=== The records ===

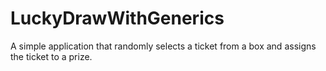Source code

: # LuckyDrawWithGenerics

A simple application that randomly selects a ticket from a box and assigns the ticket to a prize.
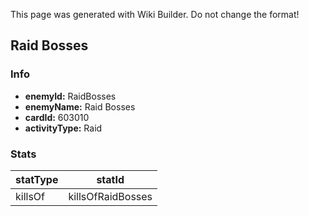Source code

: <span class="wiki-builder">This page was generated with Wiki Builder. Do not change the format!</span>

## Raid Bosses
### Info
* **enemyId:** RaidBosses
* **enemyName:** Raid Bosses
* **cardId:** 603010
* **activityType:** Raid

### Stats
statType | statId
-------- | ------
killsOf | killsOfRaidBosses

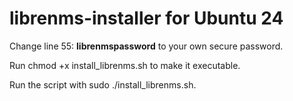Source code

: # librenms-installer for Ubuntu 24

Change line 55: **librenmspassword** to your own secure password.

Run chmod +x install_librenms.sh to make it executable.

Run the script with sudo ./install_librenms.sh.
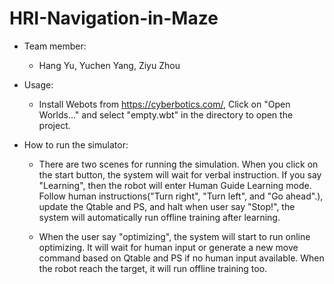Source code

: # HRI-Navigation-in-Maze

- Team member: 
    - Hang Yu, Yuchen Yang, Ziyu Zhou

- Usage: 
    - Install Webots from https://cyberbotics.com/, Click on "Open Worlds..." and select "empty.wbt" in the directory to open the project.

- How to run the simulator:
    - There are two scenes for running the simulation. When you click on the start button, the system will wait for verbal instruction. If you say "Learning", then the robot will enter Human Guide Learning mode. Follow human instructions("Turn right", "Turn left", and "Go ahead".), update the Qtable and PS, and halt when user say "Stop!", the system will automatically run offline training after learning.

    - When the user say "optimizing", the system will start to run online optimizing. It will wait for human input or generate a new move command based on Qtable and PS if no human input available. When the robot reach the target, it will run offline training too.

===

* _Task brief_: Transcribe, word for word, the stretch of lines in the data above from the one with "Run chmod +x" through the one with "- How to run"; omit all pictures.

* _Response area_:
Run chmod +x install_librenms.sh to make it executable.

Run the script with sudo ./install_librenms.sh.
Source code

: # HRI-Navigation-in-Maze

- Team member: 
    - Hang Yu, Yuchen Yang, Ziyu Zhou

- Usage: 
    - Install Webots from https://cyberbotics.com/, Click on "Open Worlds..." and select "empty.wbt" in the directory to open the project.

- How to run the simulator:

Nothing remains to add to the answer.